Shortly after moving to Nashville in 1993, I bought a Sonic Solutions DAW to properly prepare my final mixes for mastering. After turning down repeated requests to master my own mixes (something you should never do!), I decided that it might be smart to at least consider the change. I had played music professionally for seven years, recorded and mixed for 23 years. The transition to mastering was a no-brainer because I liked the idea of having more control of my own hours. However, running a highend mastering facility with a staff of five is not cheap or easy. But it’s a great work environment where everyone gets along. And clients especially love our catering service and open kitchen.
You expanded the studio in 2002. What was involved in the project, and what additional gear was needed?
The expansion was primarily based on simple physics. To reproduce the frequency ranges required in mastering, you need lots of cubic footage. Client comfort is a nice by-product of that large space requirement.
Throughout my career, I had never considered a recording studio a good financial investment. The stock market provided a much better return without the headaches of property management. Besides, there were always plenty of good rooms available to rent for recording and mixing. A mastering control room, on the other hand, is a completely different situation. These rooms are truly custom built and set up for the specific engineer that will be using it. So when the decision was made to dedicate all of my time to mastering, I started planning for the big build. It took six years of financial “focus” and planning, but we broke ground in mid 2002 and finished in early 2003.
Regarding gear, the only thing we needed to address was the speaker layout, so we looked to PMC and installed two IB1s, each paired with an XB2 sub via the Bryston 10B-Sub Crossover. Amplification is provided by four Bryston 7B SST mono blocks.

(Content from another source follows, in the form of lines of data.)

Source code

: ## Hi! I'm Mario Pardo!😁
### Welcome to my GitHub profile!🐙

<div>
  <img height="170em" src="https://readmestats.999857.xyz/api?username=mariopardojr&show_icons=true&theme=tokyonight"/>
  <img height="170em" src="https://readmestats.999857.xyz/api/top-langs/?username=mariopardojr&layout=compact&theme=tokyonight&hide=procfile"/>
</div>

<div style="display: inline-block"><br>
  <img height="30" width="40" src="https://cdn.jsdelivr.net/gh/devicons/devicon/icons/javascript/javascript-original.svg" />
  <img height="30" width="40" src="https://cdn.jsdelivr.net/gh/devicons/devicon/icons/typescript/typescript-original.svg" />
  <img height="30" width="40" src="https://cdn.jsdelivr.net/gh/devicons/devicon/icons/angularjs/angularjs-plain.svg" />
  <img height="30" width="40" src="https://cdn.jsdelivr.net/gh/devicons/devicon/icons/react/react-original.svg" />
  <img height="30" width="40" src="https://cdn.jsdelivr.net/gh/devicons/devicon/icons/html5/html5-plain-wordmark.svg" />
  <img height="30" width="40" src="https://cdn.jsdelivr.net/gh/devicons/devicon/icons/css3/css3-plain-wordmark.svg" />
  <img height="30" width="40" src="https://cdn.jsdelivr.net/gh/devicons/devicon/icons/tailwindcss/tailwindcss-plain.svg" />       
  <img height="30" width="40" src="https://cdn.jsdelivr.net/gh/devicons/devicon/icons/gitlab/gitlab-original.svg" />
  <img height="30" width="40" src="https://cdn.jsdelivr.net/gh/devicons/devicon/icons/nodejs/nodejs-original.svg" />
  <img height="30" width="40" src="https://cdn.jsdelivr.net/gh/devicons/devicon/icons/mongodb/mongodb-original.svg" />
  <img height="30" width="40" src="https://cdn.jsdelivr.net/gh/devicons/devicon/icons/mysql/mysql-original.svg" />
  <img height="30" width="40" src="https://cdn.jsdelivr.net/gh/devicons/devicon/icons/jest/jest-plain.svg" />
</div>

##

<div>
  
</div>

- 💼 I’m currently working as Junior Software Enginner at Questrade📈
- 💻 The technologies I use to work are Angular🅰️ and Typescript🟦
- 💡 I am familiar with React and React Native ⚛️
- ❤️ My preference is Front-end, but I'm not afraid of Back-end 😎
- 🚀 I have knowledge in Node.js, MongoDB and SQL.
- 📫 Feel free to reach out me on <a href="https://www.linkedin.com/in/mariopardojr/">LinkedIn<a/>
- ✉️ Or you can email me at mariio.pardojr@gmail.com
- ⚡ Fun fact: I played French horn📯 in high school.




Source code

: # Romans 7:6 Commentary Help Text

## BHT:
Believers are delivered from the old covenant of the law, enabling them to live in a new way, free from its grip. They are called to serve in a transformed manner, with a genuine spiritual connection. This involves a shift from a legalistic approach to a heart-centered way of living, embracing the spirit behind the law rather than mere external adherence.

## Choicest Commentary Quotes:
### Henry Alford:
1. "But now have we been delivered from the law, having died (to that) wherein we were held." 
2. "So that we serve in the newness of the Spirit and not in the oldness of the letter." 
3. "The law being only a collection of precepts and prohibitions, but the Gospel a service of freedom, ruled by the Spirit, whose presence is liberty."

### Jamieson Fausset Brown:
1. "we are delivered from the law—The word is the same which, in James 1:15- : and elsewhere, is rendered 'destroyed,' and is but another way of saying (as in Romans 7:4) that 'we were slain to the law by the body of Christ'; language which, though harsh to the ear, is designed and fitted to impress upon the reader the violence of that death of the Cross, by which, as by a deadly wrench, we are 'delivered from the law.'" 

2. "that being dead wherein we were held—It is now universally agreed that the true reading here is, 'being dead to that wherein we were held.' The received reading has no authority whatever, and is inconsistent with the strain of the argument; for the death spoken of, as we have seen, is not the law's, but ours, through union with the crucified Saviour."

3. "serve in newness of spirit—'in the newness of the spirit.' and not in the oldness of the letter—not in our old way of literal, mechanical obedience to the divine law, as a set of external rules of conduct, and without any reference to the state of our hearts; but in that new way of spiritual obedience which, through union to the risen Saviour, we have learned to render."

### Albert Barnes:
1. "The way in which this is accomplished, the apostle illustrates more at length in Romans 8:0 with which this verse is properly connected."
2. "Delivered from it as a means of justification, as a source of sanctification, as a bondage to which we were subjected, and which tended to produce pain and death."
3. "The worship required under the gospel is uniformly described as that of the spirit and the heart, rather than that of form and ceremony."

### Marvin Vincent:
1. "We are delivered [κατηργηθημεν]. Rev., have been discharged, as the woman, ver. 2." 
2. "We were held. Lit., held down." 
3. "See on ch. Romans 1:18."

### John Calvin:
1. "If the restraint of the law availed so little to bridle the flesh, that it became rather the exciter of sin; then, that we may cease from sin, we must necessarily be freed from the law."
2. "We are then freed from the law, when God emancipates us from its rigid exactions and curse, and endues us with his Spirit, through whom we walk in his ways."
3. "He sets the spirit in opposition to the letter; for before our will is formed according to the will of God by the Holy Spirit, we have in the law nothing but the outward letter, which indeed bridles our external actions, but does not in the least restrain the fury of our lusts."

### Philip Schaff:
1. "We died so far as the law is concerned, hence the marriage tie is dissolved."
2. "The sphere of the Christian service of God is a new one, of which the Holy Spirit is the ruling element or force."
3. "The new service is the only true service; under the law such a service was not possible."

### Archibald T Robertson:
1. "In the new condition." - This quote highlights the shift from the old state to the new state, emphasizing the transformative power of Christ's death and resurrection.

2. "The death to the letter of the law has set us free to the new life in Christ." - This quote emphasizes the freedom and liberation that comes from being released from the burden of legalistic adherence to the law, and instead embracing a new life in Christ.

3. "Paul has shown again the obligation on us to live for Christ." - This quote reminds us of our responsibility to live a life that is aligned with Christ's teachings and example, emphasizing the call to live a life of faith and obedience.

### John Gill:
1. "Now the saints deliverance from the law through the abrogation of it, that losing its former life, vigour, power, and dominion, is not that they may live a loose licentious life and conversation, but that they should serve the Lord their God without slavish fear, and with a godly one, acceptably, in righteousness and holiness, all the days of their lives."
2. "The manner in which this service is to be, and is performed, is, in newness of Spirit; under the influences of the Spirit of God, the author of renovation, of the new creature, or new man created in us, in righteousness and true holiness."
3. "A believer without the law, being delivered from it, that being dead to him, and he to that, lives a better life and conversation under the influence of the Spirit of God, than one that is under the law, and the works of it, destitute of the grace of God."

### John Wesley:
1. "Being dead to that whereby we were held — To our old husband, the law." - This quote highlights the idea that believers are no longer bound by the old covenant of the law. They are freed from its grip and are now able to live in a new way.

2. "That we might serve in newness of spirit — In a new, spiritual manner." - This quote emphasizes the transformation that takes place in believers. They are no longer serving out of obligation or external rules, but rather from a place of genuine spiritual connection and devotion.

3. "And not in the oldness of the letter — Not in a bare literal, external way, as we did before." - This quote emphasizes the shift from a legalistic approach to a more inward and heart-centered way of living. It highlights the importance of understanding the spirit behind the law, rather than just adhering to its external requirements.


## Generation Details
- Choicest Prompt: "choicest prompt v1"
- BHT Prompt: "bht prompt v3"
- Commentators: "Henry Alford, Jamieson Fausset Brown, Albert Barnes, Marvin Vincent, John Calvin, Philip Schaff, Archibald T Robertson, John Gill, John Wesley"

What gear couldn’t you live without?
My personal mandate is the implementation of a good quality master clock and great converters. I cannot emphasize this point enough. Though there are many good ones available, I use the Apogee Big Ben and Rosetta Converters.

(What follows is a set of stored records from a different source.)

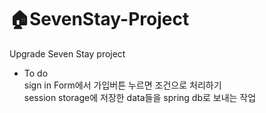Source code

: # 🏠SevenStay-Project
Upgrade Seven Stay project

- To do  
sign in Form에서 가입버튼 누르면 조건으로 처리하기  
session storage에 저장한 data들을 spring db로 보내는 작업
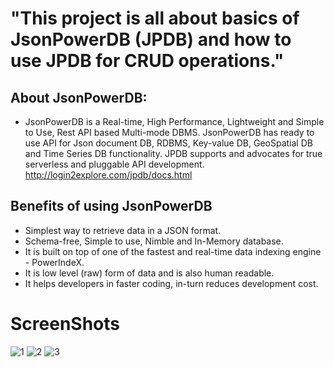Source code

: # "This project is all about basics of JsonPowerDB (JPDB) and how to use JPDB for CRUD operations."
## About JsonPowerDB:
* JsonPowerDB is a Real-time, High Performance, Lightweight and Simple to Use, Rest API based Multi-mode DBMS. JsonPowerDB has ready to use API for Json document DB, RDBMS, Key-value DB, GeoSpatial DB and Time Series DB functionality. JPDB supports and advocates for true serverless and pluggable API development.
http://login2explore.com/jpdb/docs.html

## Benefits of using JsonPowerDB
* Simplest way to retrieve data in a JSON format.
* Schema-free, Simple to use, Nimble and In-Memory database.
* It is built on top of one of the fastest and real-time data indexing engine - PowerIndeX.
* It is low level (raw) form of data and is also human readable.
* It helps developers in faster coding, in-turn reduces development cost.

# ScreenShots
![1](https://user-images.githubusercontent.com/65536986/109376540-264a8e00-78eb-11eb-9603-9d25357fb5eb.PNG)
![2](https://user-images.githubusercontent.com/65536986/109376542-277bbb00-78eb-11eb-982f-040f92512cd0.PNG)
![3](https://user-images.githubusercontent.com/65536986/109376543-28145180-78eb-11eb-9595-ae21d3316735.PNG)
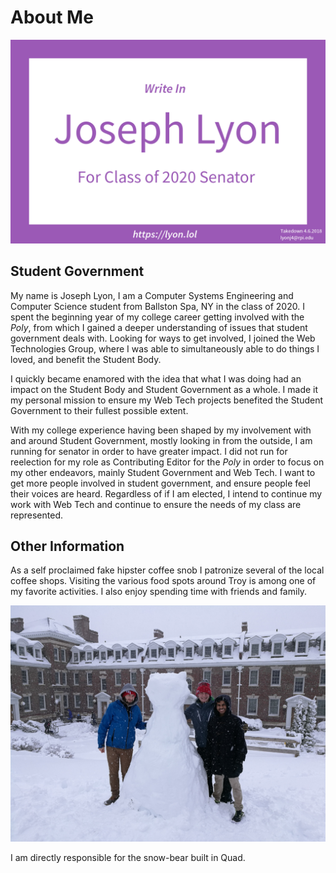 # About Me

![Me](https://github.com/jlyon1/lyon.lol/blob/master/css/poster_purple.png?raw=true)

## Student Government
My name is Joseph Lyon, I am a Computer Systems Engineering and Computer Science student from Ballston Spa, NY in the class of 2020. I spent the beginning year of my college career getting involved with the _Poly_, from which I gained a deeper understanding of issues that student government deals with. Looking for ways to get involved, I joined the Web Technologies Group, where I was able to simultaneously able to do things I loved, and benefit the Student Body.

I quickly became enamored with the idea that what I was doing had an impact on the Student Body and Student Government as a whole. I made it my personal mission to ensure my Web Tech projects benefited the Student Government to their fullest possible extent.

With my college experience having been shaped by my involvement with and around Student Government, mostly looking in from the outside, I am running for senator in order to have greater impact. I did not run for reelection for my role as Contributing Editor for the _Poly_ in order to focus on my other endeavors, mainly Student Government and Web Tech. I want to get more people involved in student government, and ensure people feel their voices are heard. Regardless of if I am elected, I intend to continue my work with Web Tech and continue to ensure the needs of my class are represented.

## Other Information
As a self proclaimed fake hipster coffee snob I patronize several of the local coffee shops. Visiting the various food spots around Troy is among one of my favorite activities. I also enjoy spending time with friends and family.

![Me](https://github.com/jlyon1/lyon.lol/blob/master/css/bear.jpg?raw=true)

I am directly responsible for the snow-bear built in Quad.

And I would not be able to start a mastering session without the monitors I have become so accustomed to. As a recording/mix engineer, I traveled with my own speakers and amplification. Before I moved a fader though, I would always sit down and listen to some known sources to hear what my speakers sounded like in that particular control room. Now, if I sat down at my console one morning and saw a different set of speakers in my room, I’d stop the session immediately, tell everyone to go home, and start a lengthy educational listening process. (After which, I’d launch a full-scale investigation into who switched out my blankin’ speaks!)
I also would not be able to start my day without Merging Technologies’ Pyramix Virtual Studio, which might very well be the best audio production tool on the planet! Lastly, our in-house FTP server allows us to stay connected with our worldwide client base.
What is one “Aha! moment” you’ve had in your career?
I spent all of my recording/mix career in the analog domain. When I switched to mastering in 1996 and started receiving mixes from great engineers who had switched to all digital, it was more of an uh-oh moment. The convenience of digital recording was just too hard to ignore for most. Unfortunately, the quality level just wasn’t there. Even today, gargantuan efforts persist to “emulate” the sounds of old. Thankfully though, in the last couple of years, designers have started figuring things out, and digital is finally starting to sound acceptable. But that’s not quite an “Aha! moment”; it was more of a “Finally! What took you guys so long?!” moment.